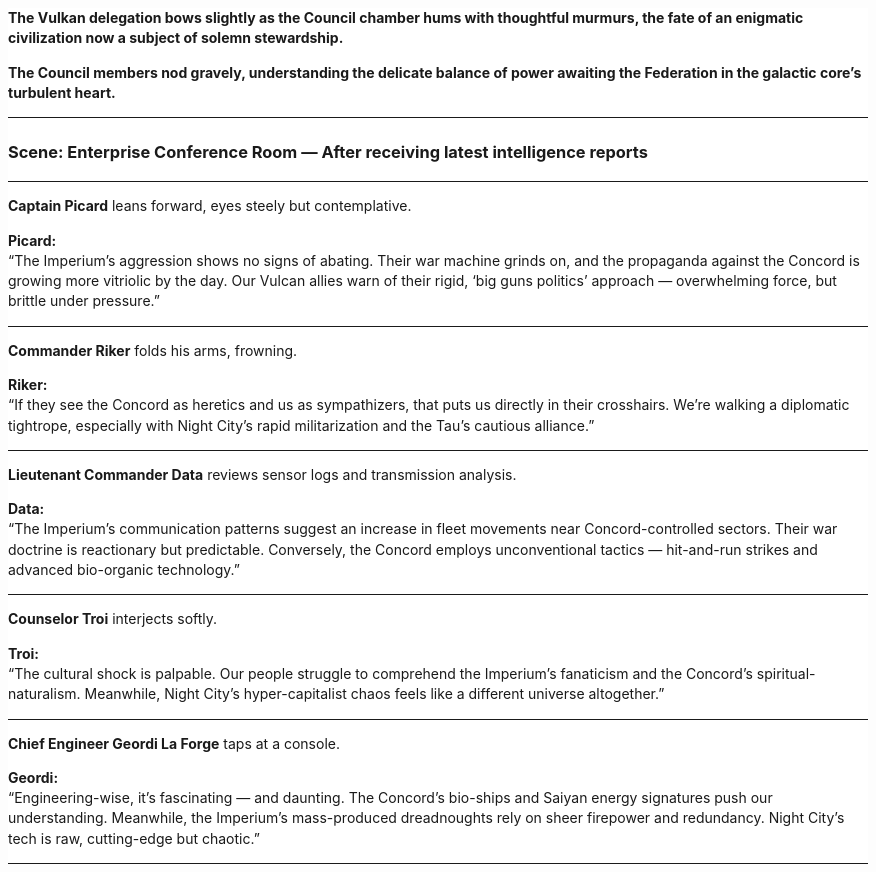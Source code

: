 **The Vulkan delegation bows slightly as the Council chamber hums with thoughtful murmurs, the fate of an enigmatic civilization now a subject of solemn stewardship.**

**The Council members nod gravely, understanding the delicate balance of power awaiting the Federation in the galactic core’s turbulent heart.**

---

### **Scene: Enterprise Conference Room — After receiving latest intelligence reports**

---

**Captain Picard** leans forward, eyes steely but contemplative.

**Picard:**  
“The Imperium’s aggression shows no signs of abating. Their war machine grinds on, and the propaganda against the Concord is growing more vitriolic by the day. Our Vulcan allies warn of their rigid, ‘big guns politics’ approach — overwhelming force, but brittle under pressure.”

---

**Commander Riker** folds his arms, frowning.  

**Riker:**  
“If they see the Concord as heretics and us as sympathizers, that puts us directly in their crosshairs. We’re walking a diplomatic tightrope, especially with Night City’s rapid militarization and the Tau’s cautious alliance.”

---

**Lieutenant Commander Data** reviews sensor logs and transmission analysis.

**Data:**  
“The Imperium’s communication patterns suggest an increase in fleet movements near Concord-controlled sectors. Their war doctrine is reactionary but predictable. Conversely, the Concord employs unconventional tactics — hit-and-run strikes and advanced bio-organic technology.”

---

**Counselor Troi** interjects softly.

**Troi:**  
“The cultural shock is palpable. Our people struggle to comprehend the Imperium’s fanaticism and the Concord’s spiritual-naturalism. Meanwhile, Night City’s hyper-capitalist chaos feels like a different universe altogether.”

---

**Chief Engineer Geordi La Forge** taps at a console.

**Geordi:**  
“Engineering-wise, it’s fascinating — and daunting. The Concord’s bio-ships and Saiyan energy signatures push our understanding. Meanwhile, the Imperium’s mass-produced dreadnoughts rely on sheer firepower and redundancy. Night City’s tech is raw, cutting-edge but chaotic.”

---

──────────────────────────────

From the entries above, collect every line with the string "Riker" in it.

Response to this task.
**Commander Riker** folds his arms, frowning.  
**Riker:**  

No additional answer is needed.